Records from a dataset

○ ○ ○

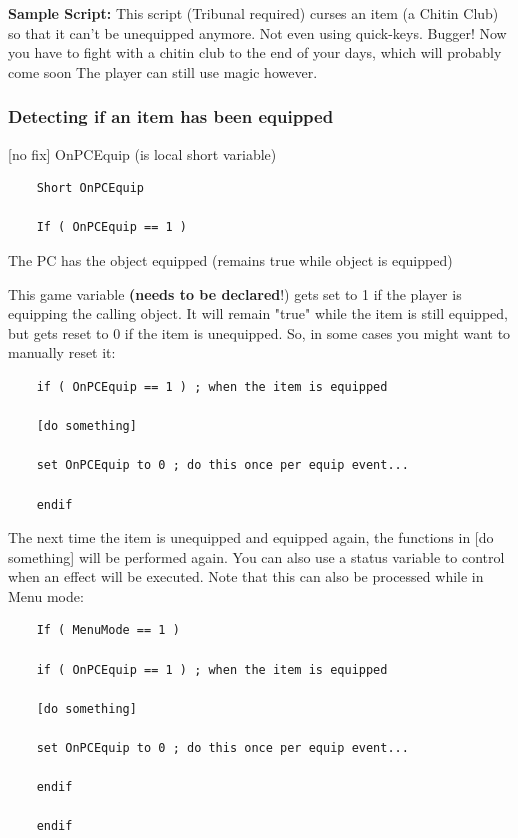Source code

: \textbf{Sample Script:} This script (Tribunal required) curses an item
(a Chitin Club) so that it can't be unequipped anymore. Not even using
quick-keys. Bugger! Now you have to fight with a chitin club to the end
of your days, which will probably come soon The player can still use
magic however.



\hypertarget{detecting-if-an-item-has-been-equipped}{%
\subsubsection{Detecting if an item has been
equipped}\label{detecting-if-an-item-has-been-equipped}}

{[}no fix{]} OnPCEquip (is local short variable)

\begin{lstlisting}
	Short OnPCEquip
	
	If ( OnPCEquip == 1 )
\end{lstlisting}

The PC has the object equipped (remains true while object is equipped)

This game variable \textbf{(needs to be declared}!) gets set to 1 if the
player is equipping the calling object. It will remain "true" while the
item is still equipped, but gets reset to 0 if the item is unequipped.
So, in some cases you might want to manually reset it:

\begin{lstlisting}
	if ( OnPCEquip == 1 ) ; when the item is equipped
	
	[do something]
	
	set OnPCEquip to 0 ; do this once per equip event...
	
	endif
\end{lstlisting}

The next time the item is unequipped and equipped again, the functions
in {[}do something{]} will be performed again. You can also use a status
variable to control when an effect will be executed. Note that this can
also be processed while in Menu mode:

\begin{lstlisting}
	If ( MenuMode == 1 )
	
	if ( OnPCEquip == 1 ) ; when the item is equipped
	
	[do something]
	
	set OnPCEquip to 0 ; do this once per equip event...
	
	endif
	
	endif
\end{lstlisting}

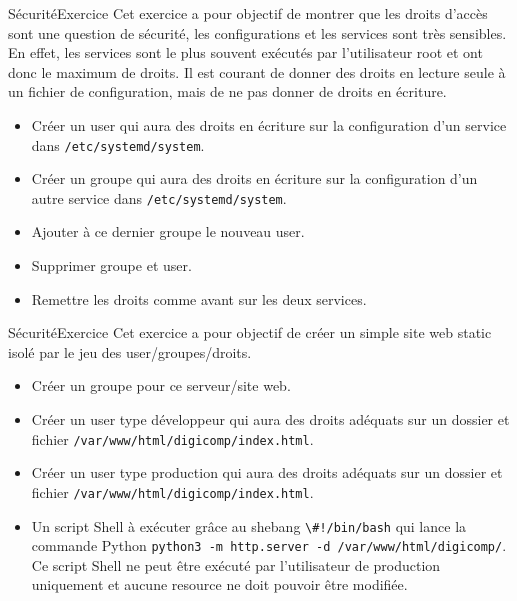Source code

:\documentclass{beamer}
\begin{document}
    \begin{frame}{Sécurité}{Exercice \execcounterdispinc}
        Cet exercice a pour objectif de montrer que les droits d'accès sont une question de sécurité, les configurations et les services sont très sensibles.
        En effet, les services sont le plus souvent exécutés par l'utilisateur root et ont donc le maximum de droits.
        \bigbreak
        Il est courant de donner des droits en lecture seule à un fichier de configuration, mais de ne pas donner de droits en écriture.
        \begin{itemize}
            \item Créer un user qui aura des droits en écriture sur la configuration d'un service dans \lstinline{/etc/systemd/system}.
            \item Créer un groupe qui aura des droits en écriture sur la configuration d'un autre service dans \lstinline{/etc/systemd/system}.
            \item Ajouter à ce dernier groupe le nouveau user.
            \item Supprimer groupe et user.
            \item Remettre les droits comme avant sur les deux services.
        \end{itemize}
    \end{frame}

    \begin{frame}{Sécurité}{Exercice \execcounterdispinc}
        Cet exercice a pour objectif de créer un simple site web static isolé par le jeu des user/groupes/droits.
        \begin{itemize}
            \item Créer un groupe pour ce serveur/site web.
            \item Créer un user type développeur qui aura des droits adéquats sur un dossier et fichier \lstinline{/var/www/html/digicomp/index.html}.
            \item Créer un user type production qui aura des droits adéquats sur un dossier et fichier \lstinline{/var/www/html/digicomp/index.html}.
            \item Un script Shell à exécuter grâce au shebang \lstinline{\#!/bin/bash} qui lance la commande Python \lstinline{python3 -m http.server -d /var/www/html/digicomp/}.
            Ce script Shell ne peut être exécuté par l'utilisateur de production uniquement et aucune resource ne doit pouvoir être modifiée.
        \end{itemize}
    \end{frame}
\end{document}

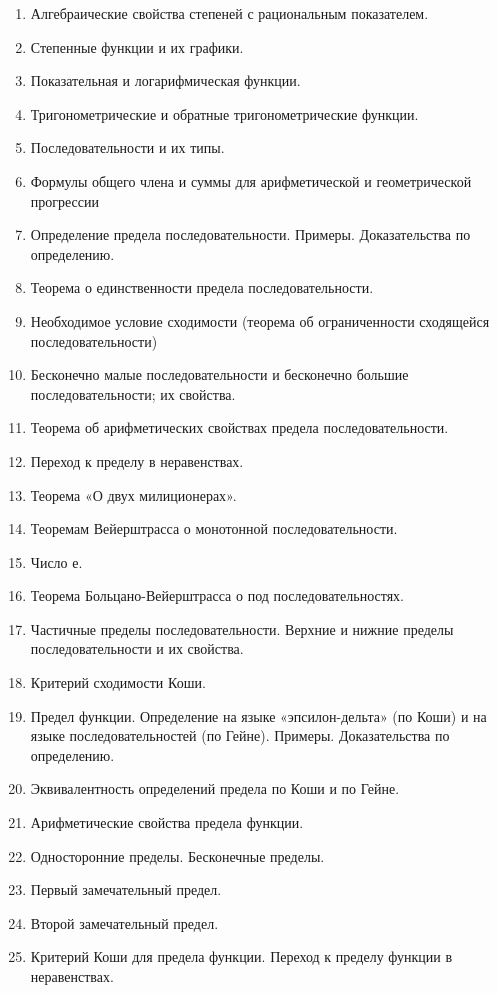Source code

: \documentclass{article}
\begin{document}
\begin{enumerate}
    \item Алгебраические свойства степеней с рациональным показателем. 
    \item Степенные функции и их графики. 
    \item Показательная и логарифмическая функции. 
    \item Тригонометрические и обратные тригонометрические функции. 
    \item Последовательности и их типы. 
    \item Формулы общего члена и суммы для арифметической и геометрической прогрессии 
    \item Определение предела последовательности. Примеры. Доказательства по определению. 
    \item Теорема о единственности предела последовательности. 
    \item Необходимое условие сходимости (теорема об ограниченности сходящейся последовательности)
    \item Бесконечно малые последовательности и бесконечно большие последовательности; их свойства. 
    \item Теорема об арифметических свойствах предела последовательности. 
    \item Переход к пределу в неравенствах. 
    \item Теорема «О двух милиционерах». 
    \item Теоремам Вейерштрасса о монотонной последовательности. 
    \item Число е. 
    \item Теорема Больцано-Вейерштрасса о под последовательностях. 
    \item Частичные пределы последовательности. Верхние и нижние пределы последовательности и их свойства. 
    \item Критерий сходимости Коши. 
    \item Предел функции. Определение на языке «эпсилон-дельта» (по Коши) и на языке последовательностей (по Гейне). Примеры. Доказательства по определению. 
    \item Эквивалентность определений предела по Коши и по Гейне. 
    \item Арифметические свойства предела функции. 
    \item Односторонние пределы. Бесконечные пределы. 
    \item Первый замечательный предел. 
    \item Второй замечательный предел. 
    \item Критерий Коши для предела функции. Переход к пределу функции в неравенствах. 

\end{enumerate}
\end{document}
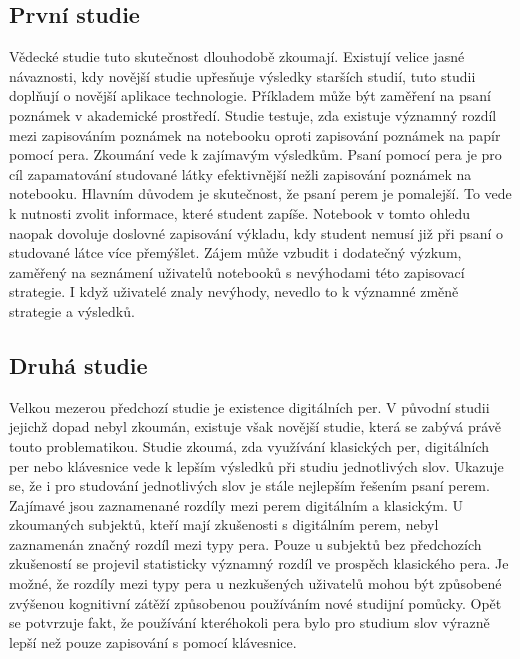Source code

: \documentclass[journal]{IEEEtran}
\begin{document}
\subsection{První studie}
Vědecké studie tuto skutečnost dlouhodobě zkoumají.
Existují velice jasné návaznosti, kdy novější studie upřesňuje výsledky starších studií, tuto studii doplňují o novější aplikace technologie.
Příkladem může být zaměření na psaní poznámek v akademické prostředí.\cite{mightier_pen}
Studie testuje, zda existuje významný rozdíl mezi zapisováním poznámek na notebooku oproti zapisování poznámek na papír pomocí pera.
Zkoumání vede k zajímavým výsledkům.
Psaní pomocí pera je pro cíl zapamatování studované látky efektivnější nežli zapisování poznámek na notebooku.
Hlavním důvodem je skutečnost, že psaní perem je pomalejší.
To vede k nutnosti zvolit informace, které student zapíše.
Notebook v tomto ohledu naopak dovoluje doslovné zapisování výkladu, kdy student nemusí již při psaní o studované látce více přemýšlet.
Zájem může vzbudit i dodatečný výzkum, zaměřený na seznámení uživatelů notebooků s nevýhodami této zapisovací strategie.
I když uživatelé znaly nevýhody, nevedlo to k významné změně strategie a výsledků.

\subsection{Druhá studie}
Velkou mezerou předchozí studie je existence digitálních per.
V původní studii jejichž dopad nebyl zkoumán, existuje však novější studie, která se zabývá právě touto problematikou.
Studie zkoumá, zda využívání klasických per, digitálních per nebo klávesnice vede k lepším výsledků při studiu jednotlivých slov.\cite{advantage_of_handwriting}
Ukazuje se, že i pro studování jednotlivých slov je stále nejlepším řešením psaní perem.
Zajímavé jsou zaznamenané rozdíly mezi perem digitálním a klasickým.
U zkoumaných subjektů, kteří mají zkušenosti s digitálním perem, nebyl zaznamenán značný rozdíl mezi typy pera.
Pouze u subjektů bez předchozích zkušeností se projevil statisticky významný rozdíl ve prospěch klasického pera.
Je možné, že rozdíly mezi typy pera u nezkušených uživatelů mohou být způsobené zvýšenou kognitivní zátěží způsobenou používáním nové studijní pomůcky.
Opět se potvrzuje fakt, že používání kteréhokoli pera bylo pro studium slov výrazně lepší než pouze zapisování s pomocí klávesnice.
\end{document}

○ ○ ○

→ The problem
Your task is to restate, word for word, only those lines above that fall between the line holding "Příkladem může být" and the line holding "Psaní pomocí pera", inclusive.

→ Result of the task
Příkladem může být zaměření na psaní poznámek v akademické prostředí.\cite{mightier_pen}
Studie testuje, zda existuje významný rozdíl mezi zapisováním poznámek na notebooku oproti zapisování poznámek na papír pomocí pera.
Zkoumání vede k zajímavým výsledkům.
Psaní pomocí pera je pro cíl zapamatování studované látky efektivnější nežli zapisování poznámek na notebooku.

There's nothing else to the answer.